20 KiB
Keystone Implementation Review — Gaps vs docs/implementation-spec.md
The schema/migrations/models are about 98% correct. The orchestration, drivers, UI, and tests have substantial gaps. Below are concrete, file-anchored issues to fix.
Critical orchestration bugs
1. Operation parent/child hierarchy is flat — replicas are siblings of their service_deploy, not children
Spec §3 example nests service_deploy → replica_deploy. app/Jobs/Environments/DeployEnvironment.php:74-82 creates both as siblings under the same environment_deploy parent. Replica_deploy siblings rely on RunStep::dispatchNextSiblingOperation (app/Jobs/Services/RunStep.php:120-140) ordering by id — fragile, and if service_deploy fails, replica operations are not cancelled.
Fix: Nest replica operations under their service's service_deploy operation (parent_id = service_deploy.id), and cascade-cancel children when a parent fails.
2. Failed operations don't cancel siblings or children
RunStep::failed (app/Jobs/Services/RunStep.php:163-178) only cancels the failed operation's remaining steps. Sibling/child operations under the same parent continue to dispatch via dispatchNextSiblingOperation. A failing service deploy will still trigger gateway cutover.
Fix: On step failure, mark parent + all descendant operations as CANCELLED/FAILED. Re-check during sibling dispatch.
3. Gateway cutover uses a hardcoded container name that doesn't exist
DeployEnvironment.php:202 runs docker exec keystone-caddy caddy reload ..., but Caddy replicas are created with name keystone-service-{service->id}-{N} per DeployEnvironment.php:155. The keystone-caddy container is never created — cutover will always fail.
Fix: Look up the Caddy service's replica container name; or set a stable container_name in Caddy compose.
4. Gateway cutover is monolithic; no add-upstream/reload/drain sub-sequence
Spec §15 requires: render new replica → health check → add new upstream → reload → drain old → stop old. DeployEnvironment.php:201-206 does only caddy reload && sleep 10 && stop draining. There's no add-upstream step (Caddyfile is fully overwritten at slice_configure time), no real health check during cutover, and sleep 10 is an arbitrary drain.
Fix: Split into separate steps with explicit ordering, and tie drain to active connections / Caddy upstream health.
5. dispatchChildOperations dispatches only the first child's first step
DeployEnvironment.php:377-387 dispatches a single step. Continuation depends on RunStep::dispatchNextSiblingOperation chasing siblings by id. If a child operation has zero steps (e.g. service_deploy for a service whose driver returned no plan), the chain dies silently.
Fix: Make a single orchestrator (e.g. DispatchOperationChain) that knows how to walk the tree.
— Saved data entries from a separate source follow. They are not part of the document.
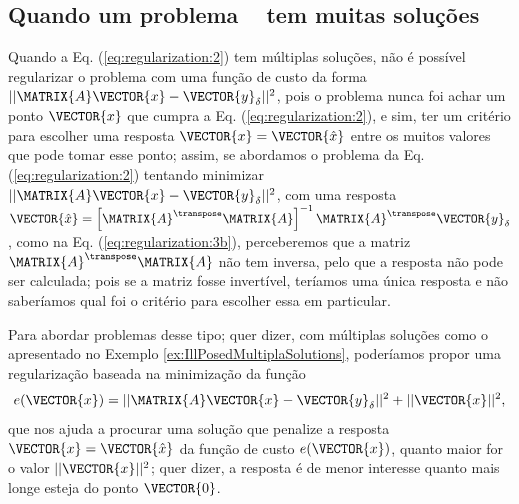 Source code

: \subsection{Quando um problema \illposed~ tem muitas soluções}
Quando a Eq. (\ref{eq:regularization:2}) tem múltiplas soluções, 
não é possível regularizar o problema com uma função de custo da forma 
$||\MATRIX{A}\VECTOR{x}-\VECTOR{y}_{\delta}||^2$,
pois o problema nunca foi achar um ponto $\VECTOR{x}$ que cumpra a Eq. (\ref{eq:regularization:2}), 
e sim, ter um critério para escolher uma resposta $\VECTOR{x}=\VECTOR{\hat{x}}$ 
entre os muitos valores que pode tomar esse ponto;
assim, se abordamos o problema da Eq. (\ref{eq:regularization:2}) 
tentando minimizar $||\MATRIX{A}\VECTOR{x}-\VECTOR{y}_{\delta}||^2$,
com uma resposta 
$\VECTOR{\hat{x}} = \left[ \MATRIX{A}^{\transpose} \MATRIX{A} \right]^{-1}\MATRIX{A}^{\transpose}\VECTOR{y}_{\delta}$,
como na Eq. (\ref{eq:regularization:3b}),
perceberemos que a matriz $\MATRIX{A}^{\transpose}\MATRIX{A}$ não tem inversa,
pelo que a resposta não pode ser calculada;
pois se a matriz fosse invertível, teríamos uma única resposta e não saberíamos
qual foi o critério para escolher essa em particular.

Para abordar problemas desse tipo; quer dizer, com múltiplas soluções
como o apresentado no Exemplo \ref{ex:IllPosedMultiplaSolutions}, 
poderíamos propor uma regularização baseada na minimização
da função 
\begin{equation}\label{eq:regularization:4}
e(\VECTOR{x})=||\MATRIX{A}\VECTOR{x}-\VECTOR{y}_{\delta}||^2+||\VECTOR{x}||^2,
\end{equation}
que nos ajuda a procurar uma solução que penalize a resposta $\VECTOR{x}=\VECTOR{\hat{x}}$ da função de custo $e(\VECTOR{x})$, 
quanto maior for o valor $||\VECTOR{x}||^2$;
quer dizer, a resposta é de menor interesse quanto mais longe esteja do ponto $\VECTOR{0}$.

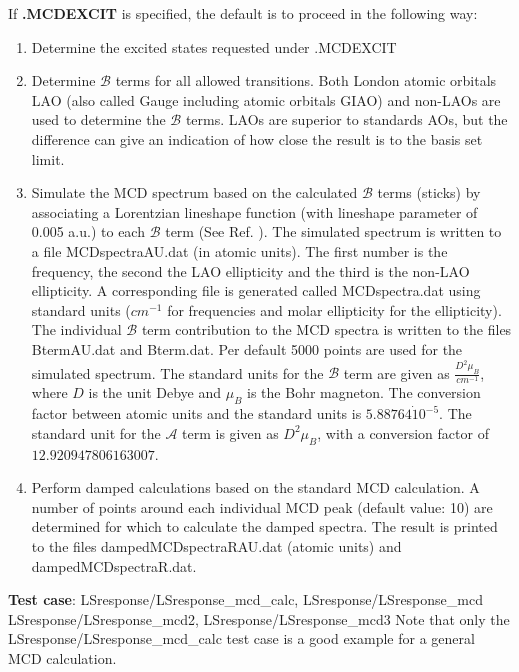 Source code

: If {\bf .MCDEXCIT} is specified, the default is to proceed in the following way: 
\begin{enumerate}
\item Determine the excited states requested under .MCDEXCIT 
\item Determine $\mathcal{B}$ terms for all allowed transitions. Both London atomic orbitals LAO (also called Gauge including atomic orbitals GIAO) and non-LAOs are used to determine the $\mathcal{B}$ terms. LAOs are superior to standards AOs, but the difference can give an indication of how close the result is to the basis set limit. 
\item Simulate the MCD spectrum based on the calculated $\mathcal{B}$ terms 
(sticks) by associating a Lorentzian lineshape function (with lineshape parameter of 0.005 a.u.) to each $\mathcal{B}$ term (See Ref. \cite{KjaergaardMCD}). 
The simulated spectrum is written to a file MCDspectraAU.dat (in atomic units). The first number is the frequency, the second the LAO ellipticity and the third is the non-LAO ellipticity. A corresponding file is generated called MCDspectra.dat using standard units ($cm^{-1}$ for frequencies and molar ellipticity for the ellipticity).
The individual $\mathcal{B}$ term contribution to the MCD spectra is written to the files BtermAU.dat and Bterm.dat. Per default 5000 points are used for the simulated spectrum. 
The standard units for the $\mathcal{B}$ term are given as $\frac{D^{2} \mu_{B}}{cm^{-1}}$, where $D$ is the unit Debye and $\mu_{B}$ is the Bohr magneton. The conversion factor between atomic units and the standard units is $5.88764 \dot 10^{-5}$.
The standard unit  for the $\mathcal{A}$ term is given as $D^{2} \mu_{B}$, with a conversion factor of $12.920947806163007$.

\item Perform damped calculations based on the standard MCD calculation. A number of points around each individual MCD peak (default value: 10) are determined for which to calculate the damped spectra. The result is printed to the files dampedMCDspectraRAU.dat (atomic units) and dampedMCDspectraR.dat.
\end{enumerate}
{\bf Test case}: LSresponse/LSresponse\_mcd\_calc, LSresponse/LSresponse\_mcd\newline
LSresponse/LSresponse\_mcd2, LSresponse/LSresponse\_mcd3  \newline
Note that only the LSresponse/LSresponse\_mcd\_calc test case is a good example for a general MCD calculation.

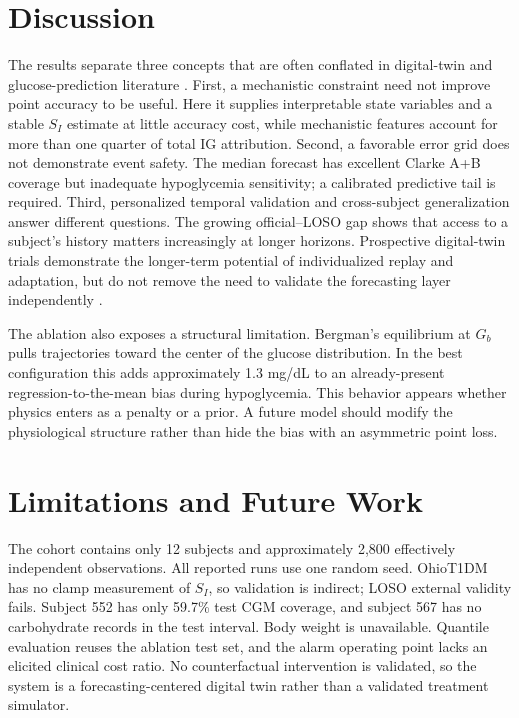 \documentclass[journal]{IEEEtran}
\begin{document}
\section{Discussion}

The results separate three concepts that are often conflated in digital-twin and glucose-prediction literature \cite{ref2}. First, a mechanistic constraint need not improve point accuracy to be useful. Here it supplies interpretable state variables and a stable $S_I$ estimate at little accuracy cost, while mechanistic features account for more than one quarter of total IG attribution. Second, a favorable error grid does not demonstrate event safety. The median forecast has excellent Clarke A+B coverage but inadequate hypoglycemia sensitivity; a calibrated predictive tail is required. Third, personalized temporal validation and cross-subject generalization answer different questions. The growing official--LOSO gap shows that access to a subject's history matters increasingly at longer horizons. Prospective digital-twin trials demonstrate the longer-term potential of individualized replay and adaptation, but do not remove the need to validate the forecasting layer independently \cite{ref18}.

The ablation also exposes a structural limitation. Bergman's equilibrium at $G_b$ pulls trajectories toward the center of the glucose distribution. In the best configuration this adds approximately 1.3 mg/dL to an already-present regression-to-the-mean bias during hypoglycemia. This behavior appears whether physics enters as a penalty or a prior. A future model should modify the physiological structure rather than hide the bias with an asymmetric point loss.

\section{Limitations and Future Work}

The cohort contains only 12 subjects and approximately 2,800 effectively independent observations. All reported runs use one random seed. OhioT1DM has no clamp measurement of $S_I$, so validation is indirect; LOSO external validity fails. Subject 552 has only 59.7\% test CGM coverage, and subject 567 has no carbohydrate records in the test interval. Body weight is unavailable. Quantile evaluation reuses the ablation test set, and the alarm operating point lacks an elicited clinical cost ratio. No counterfactual intervention is validated, so the system is a forecasting-centered digital twin rather than a validated treatment simulator.
\end{document}
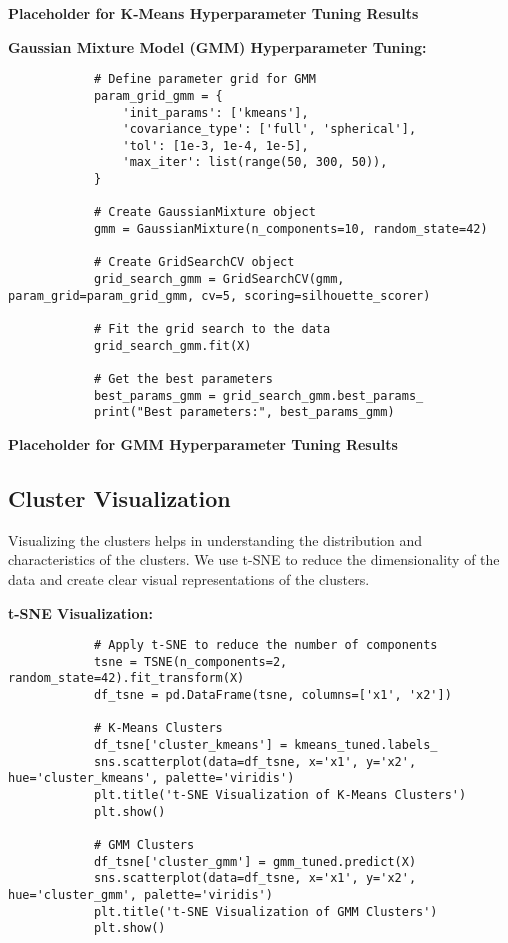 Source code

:         \textbf{Placeholder for K-Means Hyperparameter Tuning Results}

        \textbf{Gaussian Mixture Model (GMM) Hyperparameter Tuning:}

        \begin{verbatim}
            # Define parameter grid for GMM
            param_grid_gmm = {
                'init_params': ['kmeans'],
                'covariance_type': ['full', 'spherical'],
                'tol': [1e-3, 1e-4, 1e-5],
                'max_iter': list(range(50, 300, 50)),
            }
            
            # Create GaussianMixture object
            gmm = GaussianMixture(n_components=10, random_state=42)
            
            # Create GridSearchCV object
            grid_search_gmm = GridSearchCV(gmm, param_grid=param_grid_gmm, cv=5, scoring=silhouette_scorer)
            
            # Fit the grid search to the data
            grid_search_gmm.fit(X)
            
            # Get the best parameters
            best_params_gmm = grid_search_gmm.best_params_
            print("Best parameters:", best_params_gmm)
        \end{verbatim}

        \textbf{Placeholder for GMM Hyperparameter Tuning Results}
            
    \subsection{Cluster Visualization}
    
        Visualizing the clusters helps in understanding the distribution and characteristics of the clusters. We use t-SNE to reduce the dimensionality of the data and create clear visual representations of the clusters.

        \textbf{t-SNE Visualization:}

        \begin{verbatim}
            # Apply t-SNE to reduce the number of components
            tsne = TSNE(n_components=2, random_state=42).fit_transform(X)
            df_tsne = pd.DataFrame(tsne, columns=['x1', 'x2'])
            
            # K-Means Clusters
            df_tsne['cluster_kmeans'] = kmeans_tuned.labels_
            sns.scatterplot(data=df_tsne, x='x1', y='x2', hue='cluster_kmeans', palette='viridis')
            plt.title('t-SNE Visualization of K-Means Clusters')
            plt.show()
            
            # GMM Clusters
            df_tsne['cluster_gmm'] = gmm_tuned.predict(X)
            sns.scatterplot(data=df_tsne, x='x1', y='x2', hue='cluster_gmm', palette='viridis')
            plt.title('t-SNE Visualization of GMM Clusters')
            plt.show()
        \end{verbatim}

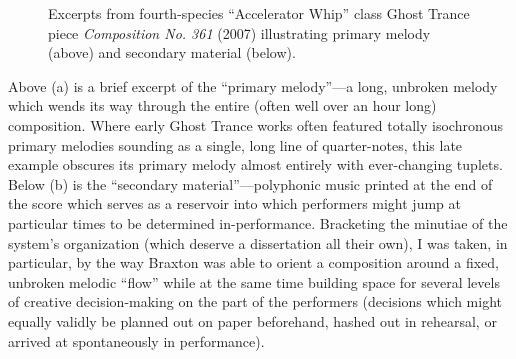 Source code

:         \begin{figure}
            \centering
            
            \vspace{5pt}
            
            \captionsetup{width=.5\textwidth}
            \caption[Excerpts from fourth-species ``Accelerator Whip'' class Ghost Trance piece \textit{Composition No. 361} (2007) illustrating primary melody (above) and secondary material (below).]{Excerpts from fourth-species ``Accelerator Whip'' class Ghost Trance piece \textit{Composition No. 361} (2007) illustrating primary melody (above) and secondary material (below).\footnotemark}%
            \label{fig:ghosttranceex}%
        \end{figure}

    Above (a) is a brief excerpt of the ``primary melody''---a long, unbroken melody which wends its way through the entire (often well over an hour long) composition. Where early Ghost Trance works often featured totally isochronous primary melodies sounding as a single, long line of quarter-notes, this late example obscures its primary melody almost entirely with ever-changing tuplets. Below (b) is the ``secondary material''---polyphonic music printed at the end of the score which serves as a reservoir into which performers might jump at particular times to be determined in-performance. Bracketing the minutiae of the system's organization (which deserve a dissertation all their own), I was taken, in particular, by the way Braxton was able to orient a composition around a fixed, unbroken melodic ``flow'' while at the same time building space for several levels of creative decision-making on the part of the performers (decisions which might equally validly be planned out on paper beforehand, hashed out in rehearsal, or arrived at spontaneously in performance).


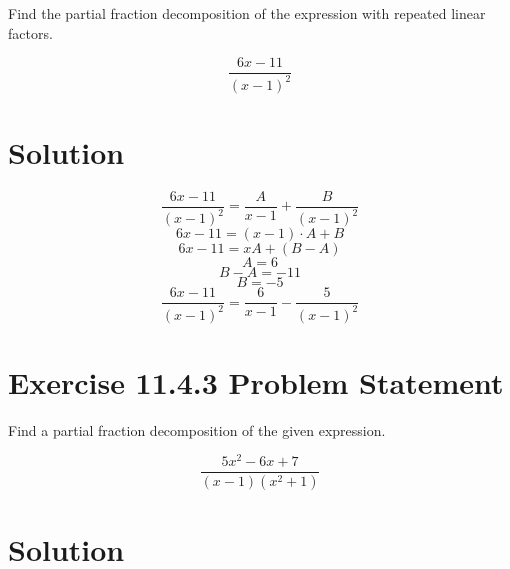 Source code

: \documentclass{article}
\begin{document}
Find the partial fraction decomposition of the expression with repeated linear factors.

\begin{equation*}
    \frac{6x - 11}{(x-1)^2}
\end{equation*}

\section*{Solution}

\begin{equation*}
    \frac{6x - 11}{(x-1)^2} = \frac{A}{x - 1} + \frac{B}{(x - 1)^2}
\end{equation*}
\begin{equation*}
    6x - 11 = (x - 1) \cdot A + B
\end{equation*}
\begin{equation*}
    6x - 11 = x A + (B - A)
\end{equation*}
\begin{equation*}
    A = 6
\end{equation*}
\begin{equation*}
    B - A = -11
\end{equation*}
\begin{equation*}
    B = -5
\end{equation*}
\begin{equation*}
    \frac{6x - 11}{(x-1)^2} = \frac{6}{x - 1} - \frac{5}{(x - 1)^2}
\end{equation*}

\section*{Exercise 11.4.3 Problem Statement}

Find a partial fraction decomposition of the given expression.

\begin{equation*}
    \frac{5x^2 - 6x + 7}{(x-1)(x^2 + 1)}
\end{equation*}

\section*{Solution}
\end{document}
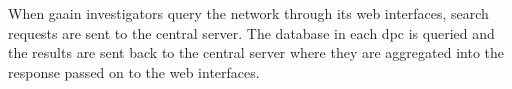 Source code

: When \gls{gaain} investigators query the network through its web interfaces, search
requests are sent to the central server.
The database in each \gls{dpc} is queried and the results are sent back to the
central server where they are aggregated into the response passed on to the web
interfaces.

%



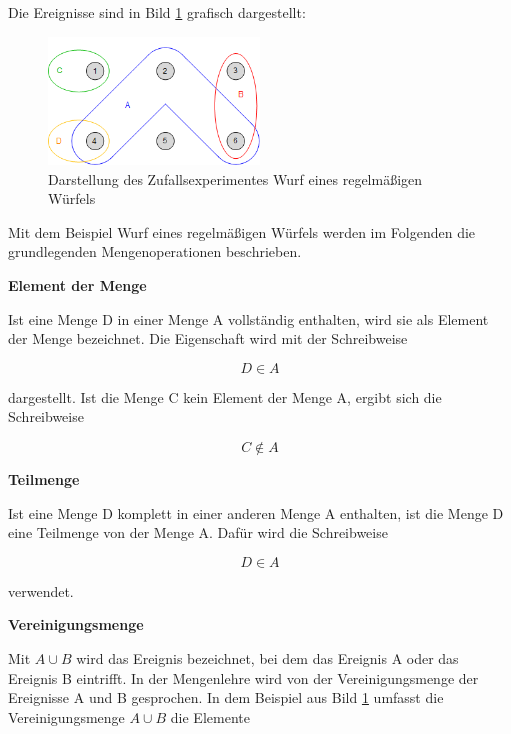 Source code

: \noindent Die Ereignisse sind in Bild \ref{fig:Mengen} grafisch dargestellt:

\noindent 
\begin{figure}[H]
  \centerline{\includegraphics[width=0.5\textwidth]{Kapitel2/Bilder/image1}}
  \caption{Darstellung des Zufallsexperimentes Wurf eines regelm\"{a}{\ss}igen W\"{u}rfels}
  \label{fig:Mengen}
\end{figure}

\noindent Mit dem Beispiel Wurf eines regelm\"{a}{\ss}igen W\"{u}rfels werden im Folgenden die grundlegenden Mengenoperationen beschrieben. \bigskip

{\selectfont
\noindent\textbf{Element der Menge}} \smallskip

\noindent Ist eine Menge D in einer Menge A vollst\"{a}ndig enthalten, wird sie als Element der Menge bezeichnet. Die Eigenschaft wird mit der Schreibweise 

\begin{equation}\label{eq:twoeight}
D\in A
\end{equation}

\noindent dargestellt. Ist die Menge C kein Element der Menge A, ergibt sich die Schreibweise

\begin{equation}\label{eq:twonine}
C\notin A
\end{equation}

{\selectfont
\noindent\textbf{Teilmenge}} \smallskip

\noindent Ist eine Menge D komplett in einer anderen Menge A enthalten, ist die Menge D eine Teilmenge von der Menge A. Dafür wird die Schreibweise 

\begin{equation}\label{eq:twoten}
D\in A
\end{equation}

\noindent verwendet. \bigskip

{\selectfont
\noindent\textbf{Vereinigungsmenge}} \smallskip

\noindent Mit $A \cup B$ wird das Ereignis bezeichnet, bei dem das Ereignis A oder das Ereignis B eintrifft. In der Mengenlehre wird von der Vereinigungsmenge der Ereignisse A und B gesprochen. In dem Beispiel aus Bild \ref{fig:Mengen}  umfasst die Vereinigungsmenge $A \cup B$ die Elemente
Don't rely on implicit id-ordering between independently-created sibling operations.
Driver contract & implementations
6. Driver base contract is anemic
Spec §9 lists 13 required driver capabilities. app/Drivers/Driver.php only declares __construct and getOperationPlan. Image policy, ports, volumes, env schema, health checks, resource defaults, slice types, env exports, firewall, update behavior are scattered across drivers without contractual enforcement.
Fix: Define an interface with explicit methods (type(), versionTrack(), defaultPorts(), firewallRules(), updateBehavior(), etc.) and assert per-driver via tests.
7. Caddy2Driver::buildCaddyfile() reads an undefined field — dead code
app/Drivers/Caddy/Caddy2Driver.php:46 references $this->service->credentials['backend']. Nothing ever sets this. The actual Caddyfile is rendered inline by DeployEnvironment::configureCaddyRouteScript (app/Jobs/Environments/DeployEnvironment.php:321-335).
Fix: Delete buildCaddyfile(), or move Caddyfile generation into the driver and remove the duplicate in DeployEnvironment.
8. Postgres18Driver has no slice provisioning in its operation plan
Spec §12: "Creating a Postgres database/user should run as a slice operation against an existing Postgres replica, not redeploy the Postgres container." AttachManagedService::createSliceProvisionOperation (app/Actions/Environments/AttachManagedService.php:108-125) hardcodes the SQL script outside the driver. Slice provisioning logic belongs in the driver so other Postgres versions can implement it.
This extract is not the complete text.